In this post, I will share some basics about eBPF and write a simple eBPF program.

Why we need eBPF?

eBPF is originated in the Linux kernel, which is used to provide the flexibility to dispatch network packets to their corresponding process. Initiallly, the Linux uses virtualization to run multiple user processes in the same time, howerver there is only on network interface to send and receive network packets. When receiving the network packet, the kernel needs to know which process should be sent to. But polling every process to check the information is inefficient. Also, adding user logic into the kernel may increase its complexity and makes it harder to maintain. Consequently, eBPF is introduced and used to provide such a flexibility and programmability to run user-defined program in the kernel, without harming the OS.

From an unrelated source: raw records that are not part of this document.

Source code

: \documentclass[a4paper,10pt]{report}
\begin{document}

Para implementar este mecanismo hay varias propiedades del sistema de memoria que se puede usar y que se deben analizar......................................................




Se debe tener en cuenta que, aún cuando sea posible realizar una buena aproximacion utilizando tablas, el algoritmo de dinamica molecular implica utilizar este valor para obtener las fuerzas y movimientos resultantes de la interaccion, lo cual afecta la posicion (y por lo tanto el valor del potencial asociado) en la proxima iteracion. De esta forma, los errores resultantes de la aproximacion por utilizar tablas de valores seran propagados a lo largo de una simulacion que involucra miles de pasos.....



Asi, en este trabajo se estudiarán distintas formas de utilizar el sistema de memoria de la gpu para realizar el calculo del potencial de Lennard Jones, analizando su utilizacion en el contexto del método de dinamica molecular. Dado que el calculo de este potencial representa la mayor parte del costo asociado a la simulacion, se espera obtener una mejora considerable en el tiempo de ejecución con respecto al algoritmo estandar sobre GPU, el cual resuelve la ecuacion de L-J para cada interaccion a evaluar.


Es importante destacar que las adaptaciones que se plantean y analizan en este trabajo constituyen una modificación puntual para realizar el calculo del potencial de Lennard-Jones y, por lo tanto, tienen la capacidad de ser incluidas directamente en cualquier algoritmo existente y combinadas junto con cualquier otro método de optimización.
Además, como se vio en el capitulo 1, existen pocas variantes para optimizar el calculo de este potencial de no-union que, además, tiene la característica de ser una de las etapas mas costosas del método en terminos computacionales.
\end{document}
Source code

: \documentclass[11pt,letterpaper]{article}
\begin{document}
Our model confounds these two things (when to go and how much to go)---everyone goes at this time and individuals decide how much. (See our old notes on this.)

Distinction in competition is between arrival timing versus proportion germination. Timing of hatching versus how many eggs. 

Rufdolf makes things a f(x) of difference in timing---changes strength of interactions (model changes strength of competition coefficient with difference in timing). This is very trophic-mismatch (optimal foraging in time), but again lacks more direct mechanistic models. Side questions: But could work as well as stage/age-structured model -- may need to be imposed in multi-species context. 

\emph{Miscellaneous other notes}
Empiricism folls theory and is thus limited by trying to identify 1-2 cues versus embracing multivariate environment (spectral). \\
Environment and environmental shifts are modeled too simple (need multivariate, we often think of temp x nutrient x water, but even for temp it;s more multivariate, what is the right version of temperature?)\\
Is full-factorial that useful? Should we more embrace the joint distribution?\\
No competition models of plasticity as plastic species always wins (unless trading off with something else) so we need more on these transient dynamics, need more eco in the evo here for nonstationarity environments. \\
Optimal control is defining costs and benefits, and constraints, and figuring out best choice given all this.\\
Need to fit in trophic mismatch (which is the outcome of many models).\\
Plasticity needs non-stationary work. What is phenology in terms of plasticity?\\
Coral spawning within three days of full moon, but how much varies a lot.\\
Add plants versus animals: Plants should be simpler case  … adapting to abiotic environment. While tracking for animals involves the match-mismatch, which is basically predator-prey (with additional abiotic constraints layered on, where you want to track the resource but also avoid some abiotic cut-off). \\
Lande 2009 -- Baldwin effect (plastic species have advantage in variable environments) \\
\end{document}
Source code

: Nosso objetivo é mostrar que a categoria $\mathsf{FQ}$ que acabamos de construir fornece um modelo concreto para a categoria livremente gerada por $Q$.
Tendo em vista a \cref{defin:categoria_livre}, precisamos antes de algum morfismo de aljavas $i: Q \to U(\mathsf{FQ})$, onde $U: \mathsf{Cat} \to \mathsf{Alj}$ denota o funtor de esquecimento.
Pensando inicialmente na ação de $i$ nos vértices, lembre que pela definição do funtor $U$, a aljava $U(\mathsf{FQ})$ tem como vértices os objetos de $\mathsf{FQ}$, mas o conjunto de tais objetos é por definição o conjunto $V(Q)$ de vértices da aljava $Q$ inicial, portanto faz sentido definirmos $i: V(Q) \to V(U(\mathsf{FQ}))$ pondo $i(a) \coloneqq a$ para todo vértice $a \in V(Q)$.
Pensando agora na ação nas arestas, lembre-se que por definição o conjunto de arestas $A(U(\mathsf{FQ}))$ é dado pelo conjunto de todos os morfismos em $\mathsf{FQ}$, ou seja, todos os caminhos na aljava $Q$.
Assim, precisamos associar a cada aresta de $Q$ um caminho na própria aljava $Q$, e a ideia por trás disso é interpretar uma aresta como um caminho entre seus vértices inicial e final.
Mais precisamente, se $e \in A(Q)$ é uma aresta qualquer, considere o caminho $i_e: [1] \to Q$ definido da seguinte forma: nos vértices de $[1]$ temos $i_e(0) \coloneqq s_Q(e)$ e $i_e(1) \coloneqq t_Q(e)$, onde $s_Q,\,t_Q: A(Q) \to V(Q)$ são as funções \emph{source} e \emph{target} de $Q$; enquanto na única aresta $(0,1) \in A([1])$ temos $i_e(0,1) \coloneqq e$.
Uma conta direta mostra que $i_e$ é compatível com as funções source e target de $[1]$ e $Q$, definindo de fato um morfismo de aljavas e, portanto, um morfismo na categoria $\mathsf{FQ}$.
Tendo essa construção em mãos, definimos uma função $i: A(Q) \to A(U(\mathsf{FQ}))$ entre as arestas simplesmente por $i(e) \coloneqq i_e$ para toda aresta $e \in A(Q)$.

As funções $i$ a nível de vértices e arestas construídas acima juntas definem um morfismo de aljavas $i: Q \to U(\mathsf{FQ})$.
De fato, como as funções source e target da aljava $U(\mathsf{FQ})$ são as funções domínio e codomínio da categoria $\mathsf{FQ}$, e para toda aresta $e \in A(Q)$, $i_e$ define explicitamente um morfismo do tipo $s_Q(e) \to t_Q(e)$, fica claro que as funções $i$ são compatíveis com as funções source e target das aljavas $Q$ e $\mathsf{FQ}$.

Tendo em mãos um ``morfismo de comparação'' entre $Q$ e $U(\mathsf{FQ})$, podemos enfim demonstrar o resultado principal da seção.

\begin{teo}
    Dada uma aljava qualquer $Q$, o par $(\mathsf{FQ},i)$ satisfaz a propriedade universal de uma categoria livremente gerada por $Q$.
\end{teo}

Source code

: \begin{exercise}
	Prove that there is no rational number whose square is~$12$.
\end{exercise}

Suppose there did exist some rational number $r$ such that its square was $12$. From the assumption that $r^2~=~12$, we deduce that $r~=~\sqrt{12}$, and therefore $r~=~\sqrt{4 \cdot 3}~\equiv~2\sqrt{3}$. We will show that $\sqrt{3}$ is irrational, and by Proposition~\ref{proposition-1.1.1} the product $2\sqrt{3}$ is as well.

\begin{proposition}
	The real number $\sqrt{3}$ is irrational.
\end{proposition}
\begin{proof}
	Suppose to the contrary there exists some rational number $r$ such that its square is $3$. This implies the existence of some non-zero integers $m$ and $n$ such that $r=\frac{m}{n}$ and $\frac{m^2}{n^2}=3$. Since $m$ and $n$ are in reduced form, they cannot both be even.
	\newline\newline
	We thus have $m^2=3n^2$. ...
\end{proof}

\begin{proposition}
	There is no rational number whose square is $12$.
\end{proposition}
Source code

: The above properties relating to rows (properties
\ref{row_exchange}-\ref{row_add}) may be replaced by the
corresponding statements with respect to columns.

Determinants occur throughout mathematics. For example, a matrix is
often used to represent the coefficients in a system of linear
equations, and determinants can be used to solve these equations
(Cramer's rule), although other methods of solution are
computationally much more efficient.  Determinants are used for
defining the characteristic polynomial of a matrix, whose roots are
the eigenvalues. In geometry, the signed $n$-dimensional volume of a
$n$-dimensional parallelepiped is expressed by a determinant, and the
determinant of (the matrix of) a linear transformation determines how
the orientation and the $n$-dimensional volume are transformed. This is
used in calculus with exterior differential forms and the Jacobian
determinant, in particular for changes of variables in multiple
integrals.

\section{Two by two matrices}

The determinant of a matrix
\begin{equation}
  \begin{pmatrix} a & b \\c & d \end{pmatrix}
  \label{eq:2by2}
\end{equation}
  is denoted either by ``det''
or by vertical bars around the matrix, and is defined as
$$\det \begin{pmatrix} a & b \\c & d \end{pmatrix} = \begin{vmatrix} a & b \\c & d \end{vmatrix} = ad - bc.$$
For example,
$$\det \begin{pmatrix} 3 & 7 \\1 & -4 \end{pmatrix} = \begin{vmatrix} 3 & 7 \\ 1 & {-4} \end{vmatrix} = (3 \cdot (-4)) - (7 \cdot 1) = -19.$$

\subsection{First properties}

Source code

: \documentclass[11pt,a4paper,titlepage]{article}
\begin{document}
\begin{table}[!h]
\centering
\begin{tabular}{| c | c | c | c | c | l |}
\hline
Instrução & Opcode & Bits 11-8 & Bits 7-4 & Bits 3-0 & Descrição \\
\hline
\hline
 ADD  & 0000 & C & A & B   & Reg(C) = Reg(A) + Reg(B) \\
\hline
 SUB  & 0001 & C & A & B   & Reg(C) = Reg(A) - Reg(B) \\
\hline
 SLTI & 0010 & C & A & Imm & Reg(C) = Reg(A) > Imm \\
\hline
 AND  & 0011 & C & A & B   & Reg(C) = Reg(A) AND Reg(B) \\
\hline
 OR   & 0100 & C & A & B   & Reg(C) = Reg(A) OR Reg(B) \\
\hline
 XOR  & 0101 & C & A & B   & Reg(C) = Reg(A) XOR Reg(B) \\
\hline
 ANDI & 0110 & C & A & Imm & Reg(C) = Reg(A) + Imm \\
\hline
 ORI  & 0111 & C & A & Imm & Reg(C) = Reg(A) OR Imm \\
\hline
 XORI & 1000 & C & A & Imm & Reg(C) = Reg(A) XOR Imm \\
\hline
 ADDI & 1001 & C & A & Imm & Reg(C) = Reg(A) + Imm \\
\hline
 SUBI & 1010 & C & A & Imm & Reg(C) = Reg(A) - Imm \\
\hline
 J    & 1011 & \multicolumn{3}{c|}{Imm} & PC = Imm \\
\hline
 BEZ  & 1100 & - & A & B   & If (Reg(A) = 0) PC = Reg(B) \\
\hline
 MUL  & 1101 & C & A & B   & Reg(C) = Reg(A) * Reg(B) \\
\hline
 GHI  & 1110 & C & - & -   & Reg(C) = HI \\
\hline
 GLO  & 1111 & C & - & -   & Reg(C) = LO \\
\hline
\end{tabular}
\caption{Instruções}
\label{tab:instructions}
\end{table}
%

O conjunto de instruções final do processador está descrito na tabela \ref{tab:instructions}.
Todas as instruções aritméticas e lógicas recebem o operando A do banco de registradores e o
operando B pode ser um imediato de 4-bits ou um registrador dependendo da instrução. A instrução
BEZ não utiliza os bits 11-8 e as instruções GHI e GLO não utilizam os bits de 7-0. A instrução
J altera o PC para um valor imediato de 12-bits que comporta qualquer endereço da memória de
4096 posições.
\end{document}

eBPF provides both high performance and extensibility:

  • JIT compiler is able to provide high execution efficency as running code in the kernel
  • It could add protocol and routing policy easily without modifying the kernel.

How eBPF works?

eBPF programs are event-driven and should be first loaded into the kernel before being ran. The events like some system calls will trigger the corresponding eBPF program to run. The following graph is the architecture for loading and verifying eBPF program in the kernel.

eBPF loader & Verification

  1. Write an eBPF program in C;

  2. Compile the source code into bytecode;

  3. Load the program into kernel using an API, which will initiate a system call to load the program.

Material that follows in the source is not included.